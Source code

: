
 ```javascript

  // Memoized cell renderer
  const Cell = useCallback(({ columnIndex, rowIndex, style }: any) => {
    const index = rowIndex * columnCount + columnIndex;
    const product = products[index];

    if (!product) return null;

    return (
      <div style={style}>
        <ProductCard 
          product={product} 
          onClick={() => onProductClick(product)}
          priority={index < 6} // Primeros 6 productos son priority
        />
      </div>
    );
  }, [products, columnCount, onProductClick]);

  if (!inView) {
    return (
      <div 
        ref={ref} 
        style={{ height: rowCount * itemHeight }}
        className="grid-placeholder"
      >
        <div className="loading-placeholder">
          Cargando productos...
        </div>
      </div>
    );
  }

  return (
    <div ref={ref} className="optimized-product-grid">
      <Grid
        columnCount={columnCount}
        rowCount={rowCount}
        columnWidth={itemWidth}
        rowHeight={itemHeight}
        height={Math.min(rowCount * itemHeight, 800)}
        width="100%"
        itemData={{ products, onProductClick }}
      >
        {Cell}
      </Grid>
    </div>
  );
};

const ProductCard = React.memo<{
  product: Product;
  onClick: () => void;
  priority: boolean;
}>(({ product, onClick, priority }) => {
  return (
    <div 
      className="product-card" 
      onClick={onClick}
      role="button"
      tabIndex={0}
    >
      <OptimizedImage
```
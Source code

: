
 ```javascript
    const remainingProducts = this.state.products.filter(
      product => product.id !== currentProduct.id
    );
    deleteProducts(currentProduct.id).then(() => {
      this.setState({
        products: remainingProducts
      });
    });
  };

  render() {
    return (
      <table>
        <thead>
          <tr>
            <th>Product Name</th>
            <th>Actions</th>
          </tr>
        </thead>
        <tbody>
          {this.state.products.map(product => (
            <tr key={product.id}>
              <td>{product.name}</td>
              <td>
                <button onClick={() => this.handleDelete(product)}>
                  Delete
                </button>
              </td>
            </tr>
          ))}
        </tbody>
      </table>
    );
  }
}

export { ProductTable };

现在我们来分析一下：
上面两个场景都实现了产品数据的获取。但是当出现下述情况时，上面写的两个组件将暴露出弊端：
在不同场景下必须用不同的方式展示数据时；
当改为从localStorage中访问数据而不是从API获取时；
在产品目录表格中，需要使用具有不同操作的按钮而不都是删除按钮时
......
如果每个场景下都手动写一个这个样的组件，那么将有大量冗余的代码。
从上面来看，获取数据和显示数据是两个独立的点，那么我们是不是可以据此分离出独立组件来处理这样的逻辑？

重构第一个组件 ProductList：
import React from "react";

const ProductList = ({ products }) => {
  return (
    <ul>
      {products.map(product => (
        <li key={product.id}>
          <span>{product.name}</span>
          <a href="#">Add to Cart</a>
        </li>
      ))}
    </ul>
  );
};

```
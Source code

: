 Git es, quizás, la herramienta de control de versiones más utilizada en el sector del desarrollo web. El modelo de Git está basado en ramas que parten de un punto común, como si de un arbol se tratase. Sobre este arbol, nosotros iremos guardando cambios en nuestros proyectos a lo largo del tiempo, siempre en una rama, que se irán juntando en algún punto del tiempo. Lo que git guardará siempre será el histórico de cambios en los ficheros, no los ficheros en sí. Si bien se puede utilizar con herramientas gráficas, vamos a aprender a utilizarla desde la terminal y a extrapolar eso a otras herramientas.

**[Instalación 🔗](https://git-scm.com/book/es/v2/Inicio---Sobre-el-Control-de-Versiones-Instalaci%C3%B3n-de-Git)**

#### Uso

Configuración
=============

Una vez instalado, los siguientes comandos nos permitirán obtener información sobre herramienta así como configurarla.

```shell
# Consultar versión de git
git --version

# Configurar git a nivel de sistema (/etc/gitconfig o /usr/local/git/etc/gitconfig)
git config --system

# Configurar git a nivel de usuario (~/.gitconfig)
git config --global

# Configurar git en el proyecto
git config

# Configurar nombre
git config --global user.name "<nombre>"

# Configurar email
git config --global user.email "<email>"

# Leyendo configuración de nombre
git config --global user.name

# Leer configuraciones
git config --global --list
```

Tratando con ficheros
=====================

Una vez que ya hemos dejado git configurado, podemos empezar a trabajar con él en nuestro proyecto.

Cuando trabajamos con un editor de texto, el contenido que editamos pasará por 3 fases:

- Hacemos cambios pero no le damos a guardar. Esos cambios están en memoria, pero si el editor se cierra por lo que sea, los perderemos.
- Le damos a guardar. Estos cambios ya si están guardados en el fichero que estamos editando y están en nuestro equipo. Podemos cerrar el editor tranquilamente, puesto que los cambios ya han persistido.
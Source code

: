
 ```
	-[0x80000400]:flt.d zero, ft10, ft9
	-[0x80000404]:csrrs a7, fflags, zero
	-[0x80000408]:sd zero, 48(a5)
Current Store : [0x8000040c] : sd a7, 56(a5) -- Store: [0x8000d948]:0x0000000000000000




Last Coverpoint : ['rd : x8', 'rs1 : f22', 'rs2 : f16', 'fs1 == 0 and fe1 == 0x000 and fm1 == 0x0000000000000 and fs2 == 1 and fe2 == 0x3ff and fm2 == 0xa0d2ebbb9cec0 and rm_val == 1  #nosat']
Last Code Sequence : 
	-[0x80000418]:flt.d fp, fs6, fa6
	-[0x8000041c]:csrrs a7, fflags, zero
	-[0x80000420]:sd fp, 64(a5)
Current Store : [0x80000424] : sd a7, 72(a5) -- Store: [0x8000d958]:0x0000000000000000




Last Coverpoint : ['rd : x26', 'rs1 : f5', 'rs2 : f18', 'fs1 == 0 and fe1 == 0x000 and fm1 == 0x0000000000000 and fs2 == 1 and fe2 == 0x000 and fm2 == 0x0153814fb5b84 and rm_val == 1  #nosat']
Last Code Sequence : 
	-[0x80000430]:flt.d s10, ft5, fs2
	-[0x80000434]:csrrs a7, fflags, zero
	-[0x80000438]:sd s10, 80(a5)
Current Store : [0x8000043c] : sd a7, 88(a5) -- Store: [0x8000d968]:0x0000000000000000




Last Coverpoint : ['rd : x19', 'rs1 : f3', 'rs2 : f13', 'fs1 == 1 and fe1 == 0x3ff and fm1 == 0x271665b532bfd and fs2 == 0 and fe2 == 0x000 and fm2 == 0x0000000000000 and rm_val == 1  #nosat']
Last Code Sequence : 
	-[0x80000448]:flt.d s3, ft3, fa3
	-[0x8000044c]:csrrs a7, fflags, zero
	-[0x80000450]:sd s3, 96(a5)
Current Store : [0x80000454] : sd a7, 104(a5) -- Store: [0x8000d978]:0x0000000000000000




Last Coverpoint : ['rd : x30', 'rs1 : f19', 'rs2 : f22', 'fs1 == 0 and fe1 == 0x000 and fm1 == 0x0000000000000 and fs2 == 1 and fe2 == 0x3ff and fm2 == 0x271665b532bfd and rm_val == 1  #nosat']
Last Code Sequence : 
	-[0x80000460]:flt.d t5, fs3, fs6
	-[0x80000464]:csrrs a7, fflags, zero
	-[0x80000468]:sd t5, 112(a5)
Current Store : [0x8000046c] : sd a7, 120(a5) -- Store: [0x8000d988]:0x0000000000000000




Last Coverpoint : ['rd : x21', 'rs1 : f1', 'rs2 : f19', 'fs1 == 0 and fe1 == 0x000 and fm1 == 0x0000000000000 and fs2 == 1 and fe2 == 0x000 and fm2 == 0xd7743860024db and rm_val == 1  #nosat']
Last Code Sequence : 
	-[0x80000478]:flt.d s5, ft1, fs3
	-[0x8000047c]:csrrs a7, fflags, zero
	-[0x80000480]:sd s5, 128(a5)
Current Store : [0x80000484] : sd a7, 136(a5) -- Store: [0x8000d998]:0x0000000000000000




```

********

### ASSIGNMENT
Retype the entire listing exactly.

### TASK RESULT
Source code

:
 ```javascript

  // Memoized cell renderer
  const Cell = useCallback(({ columnIndex, rowIndex, style }: any) => {
    const index = rowIndex * columnCount + columnIndex;
    const product = products[index];

    if (!product) return null;

    return (
      <div style={style}>
        <ProductCard 
          product={product} 
          onClick={() => onProductClick(product)}
          priority={index < 6} // Primeros 6 productos son priority
        />
      </div>
    );
  }, [products, columnCount, onProductClick]);

  if (!inView) {
    return (
      <div 
        ref={ref} 
        style={{ height: rowCount * itemHeight }}
        className="grid-placeholder"
      >
        <div className="loading-placeholder">
          Cargando productos...
        </div>
      </div>
    );
  }

  return (
    <div ref={ref} className="optimized-product-grid">
      <Grid
        columnCount={columnCount}
        rowCount={rowCount}
        columnWidth={itemWidth}
        rowHeight={itemHeight}
        height={Math.min(rowCount * itemHeight, 800)}
        width="100%"
        itemData={{ products, onProductClick }}
      >
        {Cell}
      </Grid>
    </div>
  );
};

const ProductCard = React.memo<{
  product: Product;
  onClick: () => void;
  priority: boolean;
}>(({ product, onClick, priority }) => {
  return (
    <div 
      className="product-card" 
      onClick={onClick}
      role="button"
      tabIndex={0}
    >
      <OptimizedImage
```
Source code

:
 ```javascript
    const remainingProducts = this.state.products.filter(
      product => product.id !== currentProduct.id
    );
    deleteProducts(currentProduct.id).then(() => {
      this.setState({
        products: remainingProducts
      });
    });
  };

  render() {
    return (
      <table>
        <thead>
          <tr>
            <th>Product Name</th>
            <th>Actions</th>
          </tr>
        </thead>
        <tbody>
          {this.state.products.map(product => (
            <tr key={product.id}>
              <td>{product.name}</td>
              <td>
                <button onClick={() => this.handleDelete(product)}>
                  Delete
                </button>
              </td>
            </tr>
          ))}
        </tbody>
      </table>
    );
  }
}

export { ProductTable };

现在我们来分析一下：
上面两个场景都实现了产品数据的获取。但是当出现下述情况时，上面写的两个组件将暴露出弊端：
在不同场景下必须用不同的方式展示数据时；
当改为从localStorage中访问数据而不是从API获取时；
在产品目录表格中，需要使用具有不同操作的按钮而不都是删除按钮时
......
如果每个场景下都手动写一个这个样的组件，那么将有大量冗余的代码。
从上面来看，获取数据和显示数据是两个独立的点，那么我们是不是可以据此分离出独立组件来处理这样的逻辑？

重构第一个组件 ProductList：
import React from "react";

const ProductList = ({ products }) => {
  return (
    <ul>
      {products.map(product => (
        <li key={product.id}>
          <span>{product.name}</span>
          <a href="#">Add to Cart</a>
        </li>
      ))}
    </ul>
  );
};

```
Source code

: Git es, quizás, la herramienta de control de versiones más utilizada en el sector del desarrollo web. El modelo de Git está basado en ramas que parten de un punto común, como si de un arbol se tratase. Sobre este arbol, nosotros iremos guardando cambios en nuestros proyectos a lo largo del tiempo, siempre en una rama, que se irán juntando en algún punto del tiempo. Lo que git guardará siempre será el histórico de cambios en los ficheros, no los ficheros en sí. Si bien se puede utilizar con herramientas gráficas, vamos a aprender a utilizarla desde la terminal y a extrapolar eso a otras herramientas.

**[Instalación 🔗](https://git-scm.com/book/es/v2/Inicio---Sobre-el-Control-de-Versiones-Instalaci%C3%B3n-de-Git)**

#### Uso

Configuración
=============

Una vez instalado, los siguientes comandos nos permitirán obtener información sobre herramienta así como configurarla.

```shell
# Consultar versión de git
git --version

# Configurar git a nivel de sistema (/etc/gitconfig o /usr/local/git/etc/gitconfig)
git config --system

# Configurar git a nivel de usuario (~/.gitconfig)
git config --global

# Configurar git en el proyecto
git config

# Configurar nombre
git config --global user.name "<nombre>"

# Configurar email
git config --global user.email "<email>"

# Leyendo configuración de nombre
git config --global user.name

# Leer configuraciones
git config --global --list
```

Tratando con ficheros
=====================

Una vez que ya hemos dejado git configurado, podemos empezar a trabajar con él en nuestro proyecto.

Cuando trabajamos con un editor de texto, el contenido que editamos pasará por 3 fases:

- Hacemos cambios pero no le damos a guardar. Esos cambios están en memoria, pero si el editor se cierra por lo que sea, los perderemos.
- Le damos a guardar. Estos cambios ya si están guardados en el fichero que estamos editando y están en nuestro equipo. Podemos cerrar el editor tranquilamente, puesto que los cambios ya han persistido.
Source code

:
 ```
	-[0x80000400]:flt.d zero, ft10, ft9
	-[0x80000404]:csrrs a7, fflags, zero
	-[0x80000408]:sd zero, 48(a5)
Current Store : [0x8000040c] : sd a7, 56(a5) -- Store: [0x8000d948]:0x0000000000000000




Last Coverpoint : ['rd : x8', 'rs1 : f22', 'rs2 : f16', 'fs1 == 0 and fe1 == 0x000 and fm1 == 0x0000000000000 and fs2 == 1 and fe2 == 0x3ff and fm2 == 0xa0d2ebbb9cec0 and rm_val == 1  #nosat']
Last Code Sequence : 
	-[0x80000418]:flt.d fp, fs6, fa6
	-[0x8000041c]:csrrs a7, fflags, zero
	-[0x80000420]:sd fp, 64(a5)
Current Store : [0x80000424] : sd a7, 72(a5) -- Store: [0x8000d958]:0x0000000000000000




Last Coverpoint : ['rd : x26', 'rs1 : f5', 'rs2 : f18', 'fs1 == 0 and fe1 == 0x000 and fm1 == 0x0000000000000 and fs2 == 1 and fe2 == 0x000 and fm2 == 0x0153814fb5b84 and rm_val == 1  #nosat']
Last Code Sequence : 
	-[0x80000430]:flt.d s10, ft5, fs2
	-[0x80000434]:csrrs a7, fflags, zero
	-[0x80000438]:sd s10, 80(a5)
Current Store : [0x8000043c] : sd a7, 88(a5) -- Store: [0x8000d968]:0x0000000000000000




Last Coverpoint : ['rd : x19', 'rs1 : f3', 'rs2 : f13', 'fs1 == 1 and fe1 == 0x3ff and fm1 == 0x271665b532bfd and fs2 == 0 and fe2 == 0x000 and fm2 == 0x0000000000000 and rm_val == 1  #nosat']
Last Code Sequence : 
	-[0x80000448]:flt.d s3, ft3, fa3
	-[0x8000044c]:csrrs a7, fflags, zero
	-[0x80000450]:sd s3, 96(a5)
Current Store : [0x80000454] : sd a7, 104(a5) -- Store: [0x8000d978]:0x0000000000000000




Last Coverpoint : ['rd : x30', 'rs1 : f19', 'rs2 : f22', 'fs1 == 0 and fe1 == 0x000 and fm1 == 0x0000000000000 and fs2 == 1 and fe2 == 0x3ff and fm2 == 0x271665b532bfd and rm_val == 1  #nosat']
Last Code Sequence : 
	-[0x80000460]:flt.d t5, fs3, fs6
	-[0x80000464]:csrrs a7, fflags, zero
	-[0x80000468]:sd t5, 112(a5)
Current Store : [0x8000046c] : sd a7, 120(a5) -- Store: [0x8000d988]:0x0000000000000000




Last Coverpoint : ['rd : x21', 'rs1 : f1', 'rs2 : f19', 'fs1 == 0 and fe1 == 0x000 and fm1 == 0x0000000000000 and fs2 == 1 and fe2 == 0x000 and fm2 == 0xd7743860024db and rm_val == 1  #nosat']
Last Code Sequence : 
	-[0x80000478]:flt.d s5, ft1, fs3
	-[0x8000047c]:csrrs a7, fflags, zero
	-[0x80000480]:sd s5, 128(a5)
Current Store : [0x80000484] : sd a7, 136(a5) -- Store: [0x8000d998]:0x0000000000000000




```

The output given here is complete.